Directed by veteran Howard Hawks this terrific screen confection is loosely based on the idea of Snow White and the Seven Dwarf's in its telling of a group of mostly elderly professors, led by the younger Cooper who have been hired to write a new encyclopedia containing all the up to date slang terms used in society. Into their tightly academic and isolated world waltzes the flashy woman of experience Sugarpuss O' Shea on the lam from the vice squad who needs a place to safely hide out in till the heat gets off her and her crooked fiance . In a delightful way she proceeds to turn the professors snug little world upside down with her gangster connections, sassy language loud music and free and easy manner with all of the professors who all become quite smitten with this rare bird who has flown into their nest.

Barbara Stanwyck was born to play Sugarpuss and had already teamed beautifully with the lanky Gary Cooper in "Meet John Doe". Barbara was as expert in comedy as she was in the hard hitting dramas she is probably better known for. In "Ball Of Fire" she has the perfect screen teaming with Cooper contrasting her tart and breezy mobster's moll character with Cooper's sound and respectable academic with no experience of the opposite sex. Of special delight are Sugarpuss's wonderful exchanges with the elderly professors (expert character actors like Henry Travers, S.Z. Sakall and Tully Marshall among them in truly delightful performances).By employing her considerable feminine wiles and smart talk she manages to not only convince them to let her stay with them in the house but also dupes them into literally becoming her personal bodyguards when her fiance (Dana Andrews in an early performance) starts to cause her trouble. Prof. Potts finds himself attracted to her worldly manner and proposes marriage with a minisule diamond ring that pales beside the vulgar nuckle duster given to her by her mobster fiance. Sugarpuss also finds herself falling for the prim Professor's sincerity and what ensures is a mad race to the altar complete with interfering mobsters, machine guns and the professors taking on the mobsters at their own game.

Under Hawk's breezy direction this madness all works beautifully and the film is unique in containing a very complete catalogue of all the early war time slang expressions which are a delight to listen to and are as fresh and funny today as they were back in the forties. Edith Head's designs for Stanwyck are wonderful as always and Cooper's shock at Barbara's gold lame show costume slit right up the sides in their first scene together is priceless.
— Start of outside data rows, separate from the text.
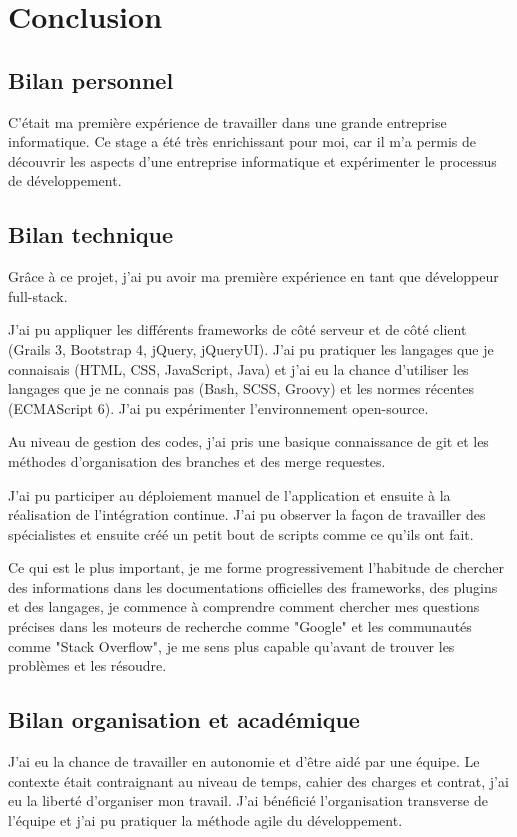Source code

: \chapter{Conclusion}
\label{chap:Conclusion}

\section{Bilan personnel}
C'était ma première expérience de travailler dans une grande entreprise informatique.
Ce stage a été très enrichissant pour moi,
car il m’a permis de découvrir les aspects d'une entreprise informatique et expérimenter le processus de développement.

\section{Bilan technique}
Grâce à ce projet, j'ai pu avoir ma première expérience en tant que développeur full-stack.

J'ai pu appliquer les différents frameworks de côté serveur et de côté client (Grails 3, Bootstrap 4, jQuery, jQueryUI).
J'ai pu pratiquer les langages que je connaisais (HTML, CSS, JavaScript, Java)
et j'ai eu la chance d'utiliser les langages que je ne connais pas (Bash, SCSS, Groovy) et les normes récentes (ECMAScript 6).
J'ai pu expérimenter l'environnement open-source.

Au niveau de gestion des codes, j'ai pris une basique connaissance de git et les méthodes d'organisation des branches et des merge requestes.

J'ai pu participer au déploiement manuel de l'application et ensuite à la réalisation de l'intégration continue.
J'ai pu observer la façon de travailler des spécialistes et ensuite créé un petit bout de scripts comme ce qu'ils ont fait.

Ce qui est le plus important,
je me forme progressivement l'habitude de chercher des informations dans les documentations officielles des frameworks, des plugins et des langages,
je commence à comprendre comment chercher mes questions précises dans les moteurs de recherche comme "Google" et les communautés comme "Stack Overflow",
je me sens plus capable qu'avant de trouver les problèmes et les résoudre.

\section{Bilan organisation et académique}
J'ai eu la chance de travailler en autonomie et d'être aidé par une équipe.
Le contexte était contraignant au niveau de temps, cahier des charges et contrat,
j'ai eu la liberté d'organiser mon travail.
J'ai bénéficié l'organisation transverse de l'équipe et j'ai pu pratiquer la méthode agile du développement.
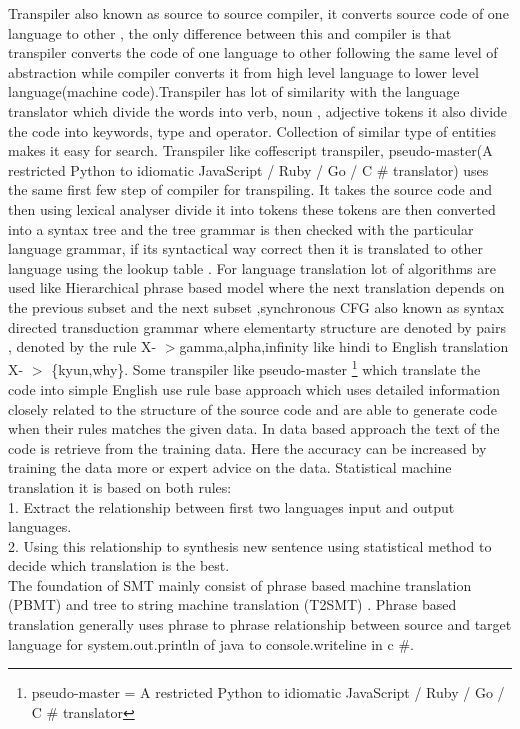 \documentclass[23pt]{article}
\begin{document}
{\Large Transpiler also known as source to source compiler, it converts source code of one language to other , the only difference between this and compiler is that transpiler converts the code of one language to other following the same level of abstraction while compiler converts it from high level language to lower level language(machine code).Transpiler has lot of similarity with the language translator which divide the words into verb, noun , adjective tokens it also divide the code into keywords, type and operator. Collection of similar type of entities makes it easy for search.
Transpiler like coffescript transpiler, pseudo-master(A restricted Python to idiomatic JavaScript / Ruby / Go / C \# translator)  uses the same first few step of compiler for transpiling. It takes the source code and then using lexical analyser divide it into tokens these tokens are then converted into a syntax tree and the tree grammar is then checked with the particular language grammar, if its syntactical way correct then it is translated to other language using the lookup table \cite{pseudo} \cite{coffeescript}. For language translation lot of algorithms are used like Hierarchical phrase based model where the next translation depends on the previous subset and the next subset ,synchronous CFG also known as syntax directed transduction grammar where elementarty structure are denoted by pairs , denoted by the rule X- $>${gamma,alpha,infinity} like hindi to English translation X- $>$ \{kyun,why\}\cite{ph1}. Some transpiler like pseudo-master \footnote{ pseudo-master = A restricted Python to idiomatic JavaScript / Ruby / Go / C \# translator } which translate the code into simple English use rule base approach which uses detailed information closely related to the structure of the source code and are able to generate code when their rules matches the given data. In data based approach the text of the code is retrieve from the training data. Here the accuracy can be increased by training the data more or expert advice on the data. Statistical machine translation it is based on both rules: \\ 1.	 Extract the relationship between first two languages input and output languages. \\
2. Using this relationship to synthesis new sentence using statistical method to decide which translation is the best. \\
The foundation of SMT mainly consist of phrase based machine translation (PBMT) and tree to string machine translation (T2SMT) \cite{pbmt}. Phrase based translation generally uses phrase to phrase relationship between source and target language for system.out.println of java to console.writeline in c \#.
}
\end{document}
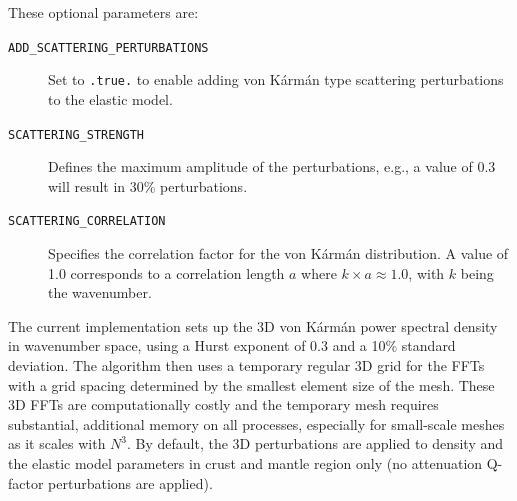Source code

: These optional parameters are:
\begin{description}
\item [{\texttt{ADD\_SCATTERING\_PERTURBATIONS}}] Set to \texttt{.true.} to enable adding von K\'arm\'an type scattering perturbations to the elastic model.
\item [{\texttt{SCATTERING\_STRENGTH}}] Defines the maximum amplitude of the perturbations, e.g., a value of 0.3 will result in 30\% perturbations.
\item [{\texttt{SCATTERING\_CORRELATION}}] Specifies the correlation factor for the von K\'arm\'an distribution. A value of 1.0 corresponds to a correlation length $a$ where $k \times a \approx 1.0$, with $k$ being the wavenumber.
\end{description}

The current implementation sets up the 3D von K\'arm\'an power spectral density in wavenumber space, using a Hurst exponent of 0.3 and a 10\% standard deviation. The algorithm then uses a temporary regular 3D grid for the FFTs with a grid spacing determined by the smallest element size of the mesh. These 3D FFTs are computationally costly and the temporary mesh requires substantial, additional memory on all processes, especially for small-scale meshes as it scales with $N^3$. By default, the 3D perturbations are applied to density and the elastic model parameters in crust and mantle region only (no attenuation Q-factor perturbations are applied).


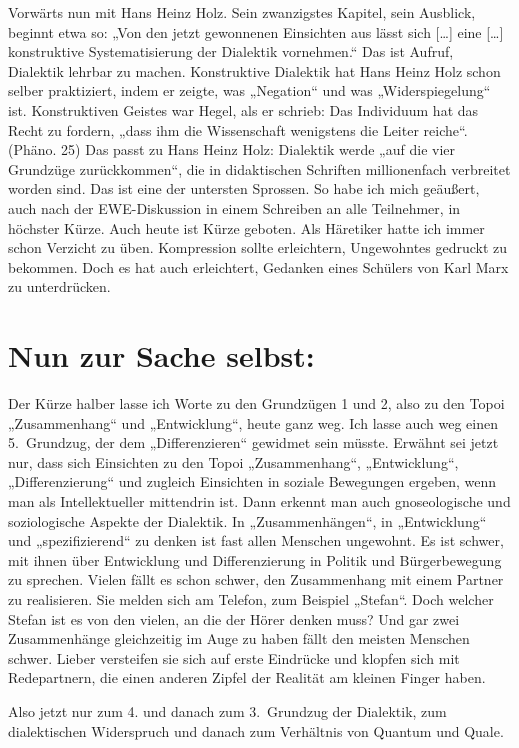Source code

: \documentclass[11pt,a4paper]{article}
\begin{document}
Vorwärts nun mit Hans Heinz Holz. Sein zwanzigstes Kapitel, sein Ausblick,
beginnt etwa so: „Von den jetzt gewonnenen Einsichten aus lässt sich [\ldots]
eine [\ldots] konstruktive Systematisierung der Dialektik vornehmen.“ Das ist
Aufruf, Dialektik lehrbar zu machen. Konstruktive Dialektik hat Hans Heinz
Holz schon selber praktiziert, indem er zeigte, was „Negation“ und was
„Widerspiegelung“ ist. Konstruktiven Geistes war Hegel, als er schrieb: Das
Individuum hat das Recht zu fordern, „dass ihm die Wissenschaft wenigstens die
Leiter reiche“. (Phäno. 25) Das passt zu Hans Heinz Holz: Dialektik werde „auf
die vier Grundzüge zurückkommen“, die in didaktischen Schriften millionenfach
verbreitet worden sind. Das ist eine der untersten Sprossen. So habe ich mich
geäußert, auch nach der EWE-Diskussion in einem Schreiben an alle Teilnehmer,
in höchster Kürze. Auch heute ist Kürze geboten. Als Häretiker hatte ich immer
schon Verzicht zu üben. Kompression sollte erleichtern, Ungewohntes gedruckt
zu bekommen. Doch es hat auch erleichtert, Gedanken eines Schülers von Karl
Marx zu unterdrücken.

\section{Nun zur Sache selbst:}

Der Kürze halber lasse ich Worte zu den Grundzügen 1 und 2, also zu den Topoi
„Zusammenhang“ und „Entwicklung“, heute ganz weg. Ich lasse auch weg einen
5.~Grundzug, der dem „Differenzieren“ gewidmet sein müsste. Erwähnt sei jetzt
nur, dass sich Einsichten zu den Topoi „Zusammenhang“, „Entwicklung“,
„Differenzierung“ und zugleich Einsichten in soziale Bewegungen ergeben, wenn
man als Intellektueller mittendrin ist. Dann erkennt man auch gnoseologische
und soziologische Aspekte der Dialektik. In „Zusammenhängen“, in „Entwicklung“
und „spezifizierend“ zu denken ist fast allen Menschen ungewohnt. Es ist
schwer, mit ihnen über Entwicklung und Differenzierung in Politik und
Bürgerbewegung zu sprechen. Vielen fällt es schon schwer, den Zusammenhang mit
einem Partner zu realisieren. Sie melden sich am Telefon, zum Beispiel
„Stefan“. Doch welcher Stefan ist es von den vielen, an die der Hörer denken
muss? Und gar zwei Zusammenhänge gleichzeitig im Auge zu haben fällt den
meisten Menschen schwer. Lieber versteifen sie sich auf erste Eindrücke und
klopfen sich mit Redepartnern, die einen anderen Zipfel der Realität am
kleinen Finger haben.

Also jetzt nur zum 4. und danach zum 3.~Grundzug der Dialektik, zum
dialektischen Widerspruch und danach zum Verhältnis von Quantum und Quale.
\end{document}

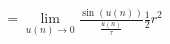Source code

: \documentclass[preview]{standalone}
\begin{document}
\begin{align*}
= \lim_{u(n) \to 0} \frac {\sin \left(u(n)\right)} {\frac {u(n)}{\tau} } \frac {1} {2} r^2
\end{align*}
\end{document}
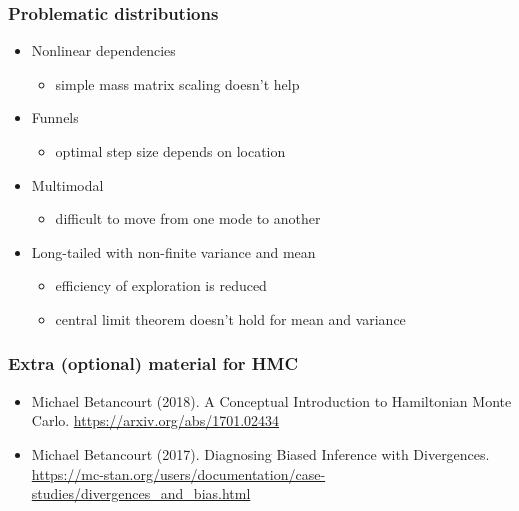 \documentclass[10pt]{beamer}
\begin{document}
\begin{frame}
\begin{itemize}
  \end{itemize}
\end{frame}


\begin{frame}

\frametitle{Problematic distributions}

  \begin{itemize}
  \item<1-> Nonlinear dependencies
    \begin{itemize}
    \item simple mass matrix scaling doesn't help
    \end{itemize}
  \item<2-> Funnels
    \begin{itemize}
    \item optimal step size depends on location
    \end{itemize}
  \item<3-> Multimodal
    \begin{itemize}
    \item difficult to move from one mode to another
    \end{itemize}
  \item<4-> Long-tailed with non-finite variance and mean
    \begin{itemize}
    \item efficiency of exploration is reduced
    \item central limit theorem doesn't hold for mean and variance
    \end{itemize}
  \end{itemize}

\end{frame}


\begin{frame}

\frametitle{Extra (optional) material for HMC}

  \begin{itemize}
  \item Michael Betancourt (2018).  A Conceptual Introduction to
    Hamiltonian Monte Carlo. \url{https://arxiv.org/abs/1701.02434}
  \item Michael Betancourt (2017).  Diagnosing Biased Inference with Divergences. \url{https://mc-stan.org/users/documentation/case-studies/divergences_and_bias.html}
  \end{itemize}

\end{frame}
\end{document}
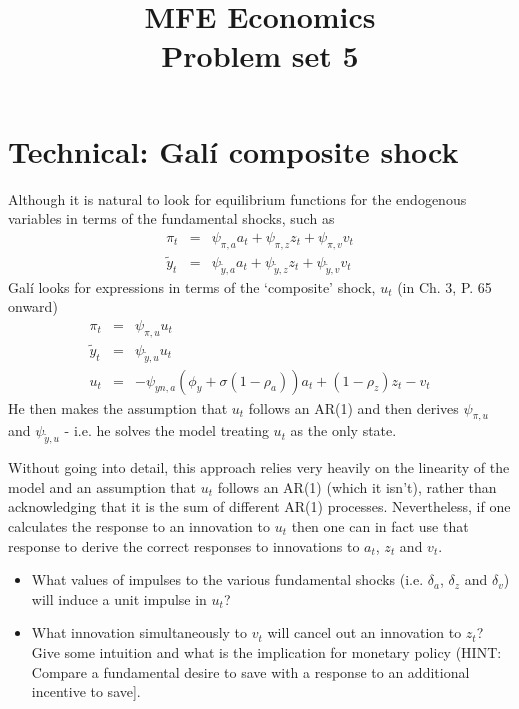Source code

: \documentclass[authoryear,11pt]{elsarticle}
\begin{document}
\begin{frontmatter}
\title{MFE Economics\\Problem set 5}
\end{frontmatter}


\section{Technical: Gal\'i composite shock}
Although it is natural to look for equilibrium functions for the endogenous variables in terms of the fundamental shocks, such as
\begin{eqnarray*}
\pi_{t} 		&=& \psi_{\pi,a} a_{t} + \psi_{\pi,z} z_{t} + \psi_{\pi,v} v_{t} \\
\tilde{y}_{t} &=& \psi_{\tilde{y},a} a_{t} + \psi_{\tilde{y},z} z_{t} + \psi_{\tilde{y},v} v_{t}
\end{eqnarray*}
Gal\'i looks for expressions in terms of the `composite' shock, $u_{t}$ (in Ch. 3, P. 65 onward)
\begin{eqnarray*}
\pi_{t} 		&=& \psi_{\pi,u} u_{t} \\
\tilde{y}_{t} &=& \psi_{\tilde{y},u} u_{t} \\
u_{t}		&=& -\psi_{yn,a}\left( \phi_{y} + \sigma(1-\rho_{a}) \right)a_{t} + (1-\rho_{z})z_{t} - v_{t}
\end{eqnarray*}
He then makes the assumption that $u_{t}$ follows an AR(1) and then derives $\psi_{\pi,u}$ and $\psi_{\tilde{y},u}$ - i.e. he solves the model treating $u_{t}$ as the only state.

Without going into detail, this approach relies very heavily on the linearity of the model and an assumption that $u_{t}$ follows an AR(1) (which it isn't), rather than acknowledging that it is the sum of different AR(1) processes. Nevertheless, if one calculates the response to an innovation to $u_{t}$ then one can in fact use that response to derive the correct responses to innovations to $a_{t}$, $z_{t}$ and $v_{t}$.
\begin{itemize}
\item	What values of impulses to the various fundamental shocks (i.e. $\delta_{a}$, $\delta_{z}$ and $\delta_{v}$) will induce a unit impulse in $u_{t}$?
\item	What innovation simultaneously to $v_{t}$ will cancel out an innovation to $z_{t}$? Give some intuition and what is the implication for monetary policy (HINT: Compare a fundamental desire to save with a response to an additional incentive to save].
\end{itemize}
\end{document}
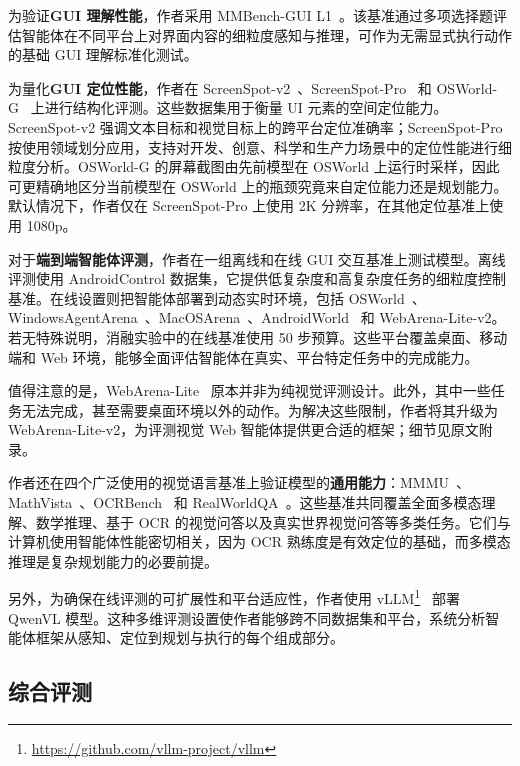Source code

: \documentclass[10pt,twocolumn]{article}
\begin{document}
为验证\textbf{GUI 理解性能}，作者采用 MMBench-GUI L1~\citep{wang2025mmbenchgui}。该基准通过多项选择题评估智能体在不同平台上对界面内容的细粒度感知与推理，可作为无需显式执行动作的基础 GUI 理解标准化测试。

为量化\textbf{GUI 定位性能}，作者在 ScreenSpot-v2~\citep{wu2024osatlas}、ScreenSpot-Pro~\citep{li2025screenspotpro} 和 OSWorld-G~\citep{xie2025scalingcomputerusegroundinguser} 上进行结构化评测。这些数据集用于衡量 UI 元素的空间定位能力。ScreenSpot-v2 强调文本目标和视觉目标上的跨平台定位准确率；ScreenSpot-Pro 按使用领域划分应用，支持对开发、创意、科学和生产力场景中的定位性能进行细粒度分析。OSWorld-G 的屏幕截图由先前模型在 OSWorld 上运行时采样，因此可更精确地区分当前模型在 OSWorld 上的瓶颈究竟来自定位能力还是规划能力。默认情况下，作者仅在 ScreenSpot-Pro 上使用 2K 分辨率，在其他定位基准上使用 1080p。

对于\textbf{端到端智能体评测}，作者在一组离线和在线 GUI 交互基准上测试模型。离线评测使用 AndroidControl 数据集，它提供低复杂度和高复杂度任务的细粒度控制基准。在线设置则把智能体部署到动态实时环境，包括 OSWorld~\citep{xie2024osworld}、WindowsAgentArena~\citep{bonatti2024windows}、MacOSArena~\citep{wang2025mmbenchgui}、AndroidWorld~\citep{rawles2024androidworld} 和 WebArena-Lite-v2。若无特殊说明，消融实验中的在线基准使用 50 步预算。这些平台覆盖桌面、移动端和 Web 环境，能够全面评估智能体在真实、平台特定任务中的完成能力。

值得注意的是，WebArena-Lite~\citep{liu2024visualagentbench} 原本并非为纯视觉评测设计。此外，其中一些任务无法完成，甚至需要桌面环境以外的动作。为解决这些限制，作者将其升级为 WebArena-Lite-v2，为评测视觉 Web 智能体提供更合适的框架；细节见原文附录。

作者还在四个广泛使用的视觉语言基准上验证模型的\textbf{通用能力}：MMMU~\citep{yue2024mmmu}、MathVista~\citep{lu2023mathvista}、OCRBench~\citep{liu2024ocrbench} 和 RealWorldQA~\citep{xai-grok15v-2024}。这些基准共同覆盖全面多模态理解、数学推理、基于 OCR 的视觉问答以及真实世界视觉问答等多类任务。它们与计算机使用智能体性能密切相关，因为 OCR 熟练度是有效定位的基础，而多模态推理是复杂规划能力的必要前提。

另外，为确保在线评测的可扩展性和平台适应性，作者使用 vLLM\footnote{\url{https://github.com/vllm-project/vllm}}~\citep{kwon2023efficient} 部署 QwenVL 模型。这种多维评测设置使作者能够跨不同数据集和平台，系统分析智能体框架从感知、定位到规划与执行的每个组成部分。

\subsection{综合评测}
\end{document}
"Ball Of Fire' is fast, sexy and great fun all round with the stars at their absolute peak. I always laugh at Barbara's reactions to the stuffy professors, the gem being when S.K Sakall is stroking her hand repeatedly and Barbara simply states "Do you mind if I have that back?" Great stuff delivered with relish and it's evident that they were all having as much fun filming this piece as the audience has watching it. Simple and extremely innocent it indeed is but what's wrong with that? It easily beats many of todays so called attempts at a heart warming comedy. Enjoy Barbara and her beloved Coop at their best in "Ball Of Fire".

Rating: 5 stars
Summary: A delightful romantic comedy!
Review: They don't make them like this any more, the wit and rhythm of this film put recent films to shame. Very much in the vein of "The Lady Eve" (another one not to be missed). Stanwyck and Cooper are a beautifully mismatched couple surrounded by a dazzling array of wonderful character actors. The scene where she takes off her stockings is sexier than any ten love scenes from the 90's. The Billy Wilder touch is in evidence (he co-wrote this before his American directing career started) as is the fast paced ensamble Howard Hawks style. The DP, Gregg Toland, shot "Citizen Kane" the production design is by Perry Furgeson, who was also a "Kane" alumni. Do yourself a favor and see this film!